Falamos da vida eterna, acreditamos na ressurreição, mas imediatamente são tantas as dúvidas que nos invadem, as perguntas que nos assaltam, as questões que se levantam: como será? Reconheceremos os que nos são mais próximos nesta vida? E como acontecerá essa mesma ressurreição? O que implicará?

Afinal, tanto complicamos o que só um coração simples e humilde quer aceitar.

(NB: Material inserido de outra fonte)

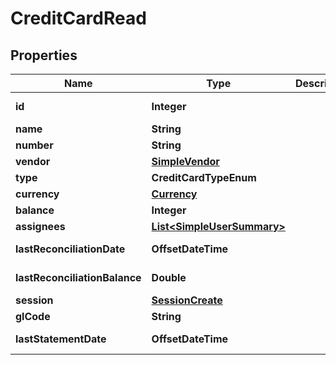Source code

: 

# CreditCardRead


## Properties

| Name | Type | Description | Notes |
|------------ | ------------- | ------------- | -------------|
|**id** | **Integer** |  |  [optional] [readonly] |
|**name** | **String** |  |  [optional] |
|**number** | **String** |  |  [optional] |
|**vendor** | [**SimpleVendor**](SimpleVendor.md) |  |  |
|**type** | **CreditCardTypeEnum** |  |  [optional] |
|**currency** | [**Currency**](Currency.md) |  |  |
|**balance** | **Integer** |  |  [optional] |
|**assignees** | [**List&lt;SimpleUserSummary&gt;**](SimpleUserSummary.md) |  |  |
|**lastReconciliationDate** | **OffsetDateTime** |  |  [optional] [readonly] |
|**lastReconciliationBalance** | **Double** |  |  [optional] [readonly] |
|**session** | [**SessionCreate**](SessionCreate.md) |  |  [optional] |
|**glCode** | **String** |  |  [optional] |
|**lastStatementDate** | **OffsetDateTime** |  |  [optional] [readonly] |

É Jesus quem lembra, numa passagem do Evangelho, que estas verdades não são para os sábios entenderem, mas são reveladas, são aceites pelos pequeninos, pelos que em vez de levantarem dúvidas, se alegram com a eternidade, com essa vida sem fim junto de um Deus que ama, na Sua glória.

«Do Céu recebi… do Céu espero recebê-los de novo». «…mas o Rei do Universo ressuscitar-nos-á para a vida eterna». Com palavras como estas, os sete irmãos da história do Livro dos Macabeus, caminham para o martírio às mãos do rei da Síria, dando-nos um belo exemplo de fé numa vida sem fim, alcançada em Deus e na fidelidade à sua Aliança. E mostram, a uma sociedade temerosa como a nossa, que nem gosta de falar deste tema, que esconde todos os seus sinais, que afinal, não é a morte que devemos temer, quando esta é apenas uma passagem para a eternidade.

Às dúvidas levantadas pelos saduceus, Jesus responde com palavras que nós também hoje devemos aceitar: «na verdade, já não podem morrer… e porque nasceram da ressurreição, são filhos de Deus». «Não é um Deus de mortos, mas de vivos, porque para Ele todos estão vivos». Se, em Deus viveremos para sempre, se n’Ele alcançaremos a vida sem fim, de que temos medo afinal?